To do
Print the listing once more, exactly as it stands.

Start of Task material

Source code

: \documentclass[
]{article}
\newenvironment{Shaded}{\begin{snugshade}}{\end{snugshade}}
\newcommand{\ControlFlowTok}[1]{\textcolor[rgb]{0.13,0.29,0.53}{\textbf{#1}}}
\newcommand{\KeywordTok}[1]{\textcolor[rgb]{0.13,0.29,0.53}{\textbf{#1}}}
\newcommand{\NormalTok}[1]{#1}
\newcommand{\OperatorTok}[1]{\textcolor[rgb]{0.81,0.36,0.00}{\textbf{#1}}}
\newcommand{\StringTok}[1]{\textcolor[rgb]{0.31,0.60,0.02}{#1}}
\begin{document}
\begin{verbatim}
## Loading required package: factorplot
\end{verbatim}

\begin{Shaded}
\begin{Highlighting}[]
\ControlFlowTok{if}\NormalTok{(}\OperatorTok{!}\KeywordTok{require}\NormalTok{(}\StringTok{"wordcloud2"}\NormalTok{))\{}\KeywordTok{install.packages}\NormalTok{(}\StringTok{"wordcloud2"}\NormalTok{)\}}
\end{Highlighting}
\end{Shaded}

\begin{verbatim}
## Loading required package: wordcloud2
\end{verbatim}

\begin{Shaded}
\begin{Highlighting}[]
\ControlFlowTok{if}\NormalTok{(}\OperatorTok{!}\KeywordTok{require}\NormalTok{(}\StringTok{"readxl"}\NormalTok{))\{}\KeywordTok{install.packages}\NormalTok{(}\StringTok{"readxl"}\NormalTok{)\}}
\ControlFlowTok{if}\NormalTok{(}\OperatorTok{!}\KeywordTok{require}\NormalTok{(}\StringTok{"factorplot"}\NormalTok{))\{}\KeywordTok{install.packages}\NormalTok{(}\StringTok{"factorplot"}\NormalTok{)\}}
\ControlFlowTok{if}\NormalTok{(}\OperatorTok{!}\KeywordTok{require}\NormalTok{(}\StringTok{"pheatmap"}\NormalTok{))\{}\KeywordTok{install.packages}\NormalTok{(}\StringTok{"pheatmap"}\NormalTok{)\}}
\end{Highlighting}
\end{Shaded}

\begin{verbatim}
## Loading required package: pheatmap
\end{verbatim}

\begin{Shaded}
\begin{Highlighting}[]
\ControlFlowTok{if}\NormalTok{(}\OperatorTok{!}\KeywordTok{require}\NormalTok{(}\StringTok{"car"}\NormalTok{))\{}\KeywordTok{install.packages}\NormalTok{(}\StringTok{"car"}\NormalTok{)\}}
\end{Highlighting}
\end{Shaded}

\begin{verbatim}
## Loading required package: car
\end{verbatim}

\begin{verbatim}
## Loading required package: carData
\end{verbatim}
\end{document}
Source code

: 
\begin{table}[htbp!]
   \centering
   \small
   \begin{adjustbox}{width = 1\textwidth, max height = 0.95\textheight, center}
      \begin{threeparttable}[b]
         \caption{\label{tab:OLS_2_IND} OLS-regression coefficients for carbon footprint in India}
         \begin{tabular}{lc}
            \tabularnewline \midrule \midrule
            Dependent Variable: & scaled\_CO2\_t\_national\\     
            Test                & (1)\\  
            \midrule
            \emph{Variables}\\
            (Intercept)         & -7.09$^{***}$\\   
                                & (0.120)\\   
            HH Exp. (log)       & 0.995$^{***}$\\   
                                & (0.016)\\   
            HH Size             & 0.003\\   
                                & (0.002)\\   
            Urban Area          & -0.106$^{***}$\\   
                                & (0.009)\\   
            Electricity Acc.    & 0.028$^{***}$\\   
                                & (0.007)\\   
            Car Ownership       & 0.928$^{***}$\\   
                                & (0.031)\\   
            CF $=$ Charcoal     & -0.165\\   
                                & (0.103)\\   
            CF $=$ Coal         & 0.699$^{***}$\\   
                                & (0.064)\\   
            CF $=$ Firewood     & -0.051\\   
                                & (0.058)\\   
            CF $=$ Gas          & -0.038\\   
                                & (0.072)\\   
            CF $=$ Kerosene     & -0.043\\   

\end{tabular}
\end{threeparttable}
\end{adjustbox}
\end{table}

End of Task material

Exercise output
Source code

: \documentclass[
]{article}
\newenvironment{Shaded}{\begin{snugshade}}{\end{snugshade}}
\newcommand{\ControlFlowTok}[1]{\textcolor[rgb]{0.13,0.29,0.53}{\textbf{#1}}}
\newcommand{\KeywordTok}[1]{\textcolor[rgb]{0.13,0.29,0.53}{\textbf{#1}}}
\newcommand{\NormalTok}[1]{#1}
\newcommand{\OperatorTok}[1]{\textcolor[rgb]{0.81,0.36,0.00}{\textbf{#1}}}
\newcommand{\StringTok}[1]{\textcolor[rgb]{0.31,0.60,0.02}{#1}}
\begin{document}
\begin{verbatim}
## Loading required package: factorplot
\end{verbatim}

\begin{Shaded}
\begin{Highlighting}[]
\ControlFlowTok{if}\NormalTok{(}\OperatorTok{!}\KeywordTok{require}\NormalTok{(}\StringTok{"wordcloud2"}\NormalTok{))\{}\KeywordTok{install.packages}\NormalTok{(}\StringTok{"wordcloud2"}\NormalTok{)\}}
\end{Highlighting}
\end{Shaded}

\begin{verbatim}
## Loading required package: wordcloud2
\end{verbatim}

\begin{Shaded}
\begin{Highlighting}[]
\ControlFlowTok{if}\NormalTok{(}\OperatorTok{!}\KeywordTok{require}\NormalTok{(}\StringTok{"readxl"}\NormalTok{))\{}\KeywordTok{install.packages}\NormalTok{(}\StringTok{"readxl"}\NormalTok{)\}}
\ControlFlowTok{if}\NormalTok{(}\OperatorTok{!}\KeywordTok{require}\NormalTok{(}\StringTok{"factorplot"}\NormalTok{))\{}\KeywordTok{install.packages}\NormalTok{(}\StringTok{"factorplot"}\NormalTok{)\}}
\ControlFlowTok{if}\NormalTok{(}\OperatorTok{!}\KeywordTok{require}\NormalTok{(}\StringTok{"pheatmap"}\NormalTok{))\{}\KeywordTok{install.packages}\NormalTok{(}\StringTok{"pheatmap"}\NormalTok{)\}}
\end{Highlighting}
\end{Shaded}

\begin{verbatim}
## Loading required package: pheatmap
\end{verbatim}

\begin{Shaded}
\begin{Highlighting}[]
\ControlFlowTok{if}\NormalTok{(}\OperatorTok{!}\KeywordTok{require}\NormalTok{(}\StringTok{"car"}\NormalTok{))\{}\KeywordTok{install.packages}\NormalTok{(}\StringTok{"car"}\NormalTok{)\}}
\end{Highlighting}
\end{Shaded}

\begin{verbatim}
## Loading required package: car
\end{verbatim}

\begin{verbatim}
## Loading required package: carData
\end{verbatim}
\end{document}
Source code

: 
\begin{table}[htbp!]
   \centering
   \small
   \begin{adjustbox}{width = 1\textwidth, max height = 0.95\textheight, center}
      \begin{threeparttable}[b]
         \caption{\label{tab:OLS_2_IND} OLS-regression coefficients for carbon footprint in India}
         \begin{tabular}{lc}
            \tabularnewline \midrule \midrule
            Dependent Variable: & scaled\_CO2\_t\_national\\     
            Test                & (1)\\  
            \midrule
            \emph{Variables}\\
            (Intercept)         & -7.09$^{***}$\\   
                                & (0.120)\\   
            HH Exp. (log)       & 0.995$^{***}$\\   
                                & (0.016)\\   
            HH Size             & 0.003\\   
                                & (0.002)\\   
            Urban Area          & -0.106$^{***}$\\   
                                & (0.009)\\   
            Electricity Acc.    & 0.028$^{***}$\\   
                                & (0.007)\\   
            Car Ownership       & 0.928$^{***}$\\   
                                & (0.031)\\   
            CF $=$ Charcoal     & -0.165\\   
                                & (0.103)\\   
            CF $=$ Coal         & 0.699$^{***}$\\   
                                & (0.064)\\   
            CF $=$ Firewood     & -0.051\\   
                                & (0.058)\\   
            CF $=$ Gas          & -0.038\\   
                                & (0.072)\\   
            CF $=$ Kerosene     & -0.043\\   

\end{tabular}
\end{threeparttable}
\end{adjustbox}
\end{table}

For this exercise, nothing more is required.